“Ewww. This is nasty! Try some!”
We all have that one friend, don’t we? And if we also have a smidge of morbid curiosity, we’ve joined them in one too many misadventures.
It’s kind of funny when we’re visiting an ethnic restaurant or trying a new vegan protein shake.
But it’s confusing when we treat the Church like a barf-flavored Jelly Belly. Like when Christians use their outside voices to talk about how awful the Body of Christ is, while supposedly inviting people to follow Him anyway.
Especially the preachers, the men who almost delight in telling us how degenerate “the average church” really is. (Seriously, do they ever say these things about their own churches?)
What kind of witness do we give the world when we trumpet the failings of other Christians?
For those who traffic in such comments, I have some more questions:
How can you say this?
How can you make any accurate statement about “the average church?”
If you wanted to survey 45,000 people and make any conclusion with a 3% margin of error and a 95% degree of confidence, you would have to speak to over 1,000 of them.

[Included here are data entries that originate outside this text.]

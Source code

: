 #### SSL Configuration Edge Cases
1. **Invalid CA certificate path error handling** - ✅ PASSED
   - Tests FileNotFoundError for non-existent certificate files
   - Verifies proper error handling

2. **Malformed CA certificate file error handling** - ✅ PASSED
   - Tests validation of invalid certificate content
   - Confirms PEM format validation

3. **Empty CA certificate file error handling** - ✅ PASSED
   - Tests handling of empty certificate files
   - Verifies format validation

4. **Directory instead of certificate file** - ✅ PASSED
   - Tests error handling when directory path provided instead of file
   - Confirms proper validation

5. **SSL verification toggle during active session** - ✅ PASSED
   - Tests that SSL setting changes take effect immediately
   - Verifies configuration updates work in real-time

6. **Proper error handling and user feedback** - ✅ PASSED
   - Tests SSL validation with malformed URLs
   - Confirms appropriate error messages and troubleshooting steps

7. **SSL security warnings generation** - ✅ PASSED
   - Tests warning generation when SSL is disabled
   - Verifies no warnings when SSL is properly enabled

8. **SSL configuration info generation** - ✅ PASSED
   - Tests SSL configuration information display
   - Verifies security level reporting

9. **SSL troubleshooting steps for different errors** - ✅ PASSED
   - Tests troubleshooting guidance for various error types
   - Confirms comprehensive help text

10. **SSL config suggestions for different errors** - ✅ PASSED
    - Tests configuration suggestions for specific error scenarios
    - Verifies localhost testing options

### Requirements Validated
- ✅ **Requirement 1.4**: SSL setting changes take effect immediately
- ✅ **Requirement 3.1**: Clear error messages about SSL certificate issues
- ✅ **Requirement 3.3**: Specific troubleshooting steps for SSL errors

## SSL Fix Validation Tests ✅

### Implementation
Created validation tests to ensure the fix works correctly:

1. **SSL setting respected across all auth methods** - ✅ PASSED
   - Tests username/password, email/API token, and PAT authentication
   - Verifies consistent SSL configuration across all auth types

That’s how statistics works.
Now, there are around 45,000 Southern Baptist churches in the USA alone, not to mention over 250,000 other Protestant congregations. Any comment about the average Protestant church must have sampled over 1,000 of them, and not just the SBC congregations either.

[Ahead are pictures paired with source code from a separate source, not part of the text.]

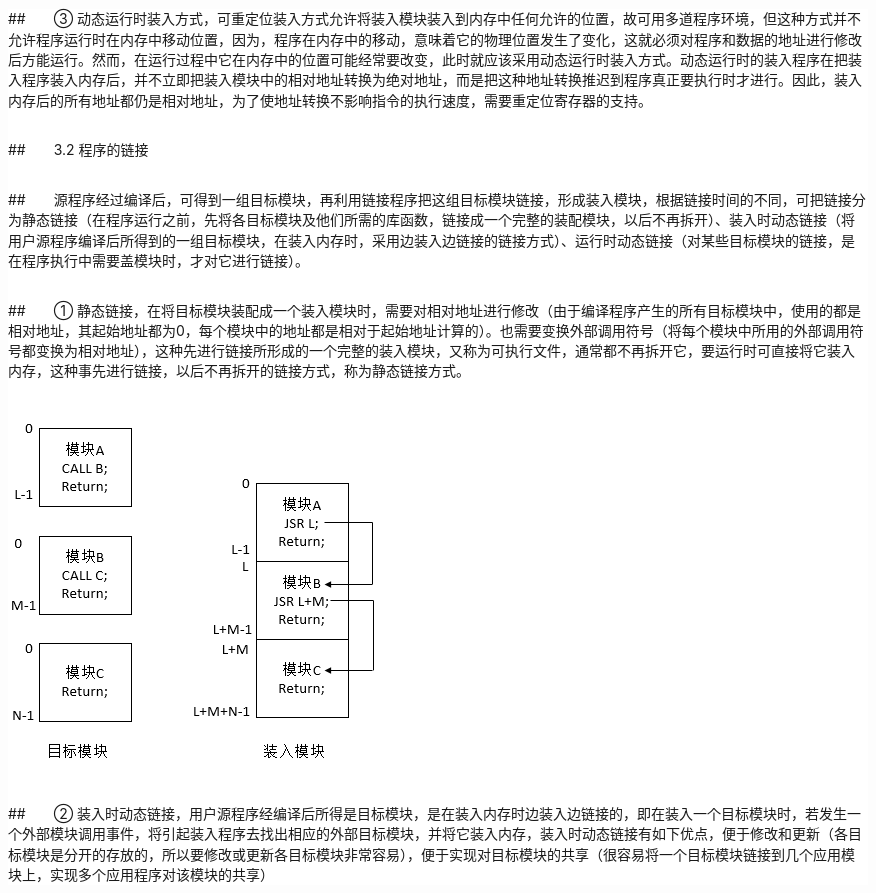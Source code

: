 
##
##　　③ 动态运行时装入方式，可重定位装入方式允许将装入模块装入到内存中任何允许的位置，故可用多道程序环境，但这种方式并不允许程序运行时在内存中移动位置，因为，程序在内存中的移动，意味着它的物理位置发生了变化，这就必须对程序和数据的地址进行修改后方能运行。然而，在运行过程中它在内存中的位置可能经常要改变，此时就应该采用动态运行时装入方式。动态运行时的装入程序在把装入程序装入内存后，并不立即把装入模块中的相对地址转换为绝对地址，而是把这种地址转换推迟到程序真正要执行时才进行。因此，装入内存后的所有地址都仍是相对地址，为了使地址转换不影响指令的执行速度，需要重定位寄存器的支持。


##
##　　3.2 程序的链接


##
##　　源程序经过编译后，可得到一组目标模块，再利用链接程序把这组目标模块链接，形成装入模块，根据链接时间的不同，可把链接分为静态链接（在程序运行之前，先将各目标模块及他们所需的库函数，链接成一个完整的装配模块，以后不再拆开）、装入时动态链接（将用户源程序编译后所得到的一组目标模块，在装入内存时，采用边装入边链接的链接方式）、运行时动态链接（对某些目标模块的链接，是在程序执行中需要盖模块时，才对它进行链接）。


##
##　　① 静态链接，在将目标模块装配成一个装入模块时，需要对相对地址进行修改（由于编译程序产生的所有目标模块中，使用的都是相对地址，其起始地址都为0，每个模块中的地址都是相对于起始地址计算的）。也需要变换外部调用符号（将每个模块中所用的外部调用符号都变换为相对地址），这种先进行链接所形成的一个完整的装入模块，又称为可执行文件，通常都不再拆开它，要运行时可直接将它装入内存，这种事先进行链接，以后不再拆开的链接方式，称为静态链接方式。


##
## ![Alt text](../md/img/616953-20160625105601422-1909443006.png)


##
##　　② 装入时动态链接，用户源程序经编译后所得是目标模块，是在装入内存时边装入边链接的，即在装入一个目标模块时，若发生一个外部模块调用事件，将引起装入程序去找出相应的外部目标模块，并将它装入内存，装入时动态链接有如下优点，便于修改和更新（各目标模块是分开的存放的，所以要修改或更新各目标模块非常容易），便于实现对目标模块的共享（很容易将一个目标模块链接到几个应用模块上，实现多个应用程序对该模块的共享）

What preacher could do that? In 9 years of pastoring a single church, I may have visited 5 other churches on a normal Sunday when I wasn’t also the guest preacher. There’s no way I could talk about “the average church” from personal experience. And I doubt our itinerant preachers can get close, unless they’ve visited a different church every week for 20 years (some have – though many congregations would have changed significantly over that time).
Granted, many denominations keep accurate records and can speak statistically of their “average church,” but it’s almost always in terms of attendance or finances.
How can anyone speak of “the average church” in terms of worship, personal devotion, or Holy Spirit power?
Of course, I realize that “the average church” is just a figure of speech. So, I ask…
Why would you say this?
Who profits when we say that “the average church” is awful? Certainly not the average church. Or the people we’re talking to, who are absolutely convinced we’re talking about someone else.
Maybe it’s us?
Maybe we’re saying, “The average church stinks, but mine is special.”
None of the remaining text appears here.